Exercise aim:
Using the data beneath this instruction, retype only the lines from the one that contains "- [Path following]()" down to the one that contains "## Platform", both included, exactly as they appear.

Supplied data:
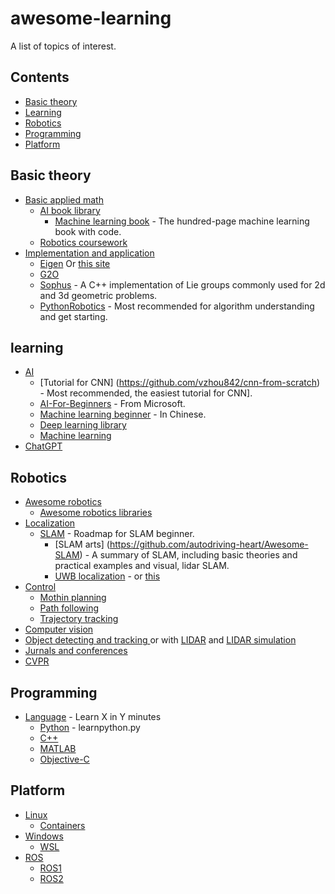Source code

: # awesome-learning
A list of topics of interest.

## Contents

- [Basic theory](#Basic-theory)
- [Learning](#learning)
- [Robotics](#robotics)
- [Programming](#programming)
- [Platform](#Platform)

## Basic theory

- [Basic applied math]()
  - [AI book library](https://www.deeplearningbook.org/)
    - [Machine learning book](https://github.com/aburkov/theMLbook) - The hundred-page machine learning book with code.
  - [Robotics coursework](https://github.com/mithi/robotics-coursework)
- [Implementation and application]()
  - [Eigen](https://gitlab.com/libeigen/eigen/-/releases) Or [this site](http://eigen.tuxfamily.org/)
  - [G2O](https://github.com/RainerKuemmerle/g2o)
  - [Sophus](https://github.com/strasdat/Sophus) - A C++ implementation of Lie groups commonly used for 2d and 3d geometric problems.
  - [PythonRobotics](https://github.com/AtsushiSakai/PythonRobotics) - Most recommended for algorithm understanding and get starting.

## learning

- [AI](https://github.com/owainlewis/awesome-artificial-intelligence)
  - [Tutorial for CNN] (https://github.com/vzhou842/cnn-from-scratch) - Most recommended, the easiest tutorial for CNN].
  - [AI-For-Beginners](https://github.com/microsoft/AI-For-Beginners) - From Microsoft.
  - [Machine learning beginner](https://github.com/fengdu78/machine_learning_beginner) - In Chinese.
  - [Deep learning library](https://github.com/ChristosChristofidis/awesome-deep-learning)
  - [Machine learning](https://github.com/josephmisiti/awesome-machine-learning)
- [ChatGPT](https://github.com/lencx/ChatGPT)

## Robotics 
- [Awesome robotics](https://github.com/Kiloreux/awesome-robotics#readme)
  - [Awesome robotics libraries](https://github.com/jslee02/awesome-robotics-libraries)
- [Localization]() 
  - [SLAM](https://github.com/changh95/visual-slam-roadmap) - Roadmap for SLAM beginner.
    - [SLAM arts] (https://github.com/autodriving-heart/Awesome-SLAM) - A summary of SLAM, including basic theories and practical examples and visual, lidar SLAM.
    - [UWB localization](https://github.com/cliansang/uwb-tracking-ros) - or [this](https://github.com/TIERS/ros-dwm1001-uwb-localization)
- [Control]()
  - [Mothin planning](https://github.com/zhm-real/MotionPlanning/blob/master/README.md)
  - [Path following]()
  - [Trajectory tracking](https://github.com/DongChen06/PathTrackingBicycle)
- [Computer vision](https://github.com/jbhuang0604/awesome-computer-vision)
- [Object detecting and tracking ](https://github.com/visionml/pytracking) or with [LIDAR](https://github.com/HuangCongQing/3D-LIDAR-Multi-Object-Tracking) and [LIDAR simulation](https://github.com/SS47816/lidar_obstacle_detector)
- [Jurnals and conferences]()
- [CVPR](https://github.com/extreme-assistant/CVPR2023-Paper-Code-Interpretation)
 
## Programming

- [Language](https://learnxinyminutes.com/) - Learn X in Y minutes
  - [Python](https://learnxinyminutes.com/docs/python/) - learnpython.py
  - [C++](https://learnxinyminutes.com/docs/c++/)
  - [MATLAB](https://learnxinyminutes.com/docs/matlab/)
  - [Objective-C](https://learnxinyminutes.com/docs/c/)

## Platform
- [Linux](https://github.com/inputsh/awesome-linux#readme)
	- [Containers](https://github.com/Friz-zy/awesome-linux-containers#readme)
- [Windows](https://github.com/Awesome-Windows/Awesome#readme)
  - [WSL](https://github.com/sirredbeard/Awesome-WSL)
- [ROS](https://docs.ros.org/)
  - [ROS1](http://wiki.ros.org/ROS/Installation)
  - [ROS2](https://docs.ros.org/)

Task answer:
  - [Path following]()
  - [Trajectory tracking](https://github.com/DongChen06/PathTrackingBicycle)
- [Computer vision](https://github.com/jbhuang0604/awesome-computer-vision)
- [Object detecting and tracking ](https://github.com/visionml/pytracking) or with [LIDAR](https://github.com/HuangCongQing/3D-LIDAR-Multi-Object-Tracking) and [LIDAR simulation](https://github.com/SS47816/lidar_obstacle_detector)
- [Jurnals and conferences]()
- [CVPR](https://github.com/extreme-assistant/CVPR2023-Paper-Code-Interpretation)
 
## Programming

- [Language](https://learnxinyminutes.com/) - Learn X in Y minutes
  - [Python](https://learnxinyminutes.com/docs/python/) - learnpython.py
  - [C++](https://learnxinyminutes.com/docs/c++/)
  - [MATLAB](https://learnxinyminutes.com/docs/matlab/)
  - [Objective-C](https://learnxinyminutes.com/docs/c/)

## Platform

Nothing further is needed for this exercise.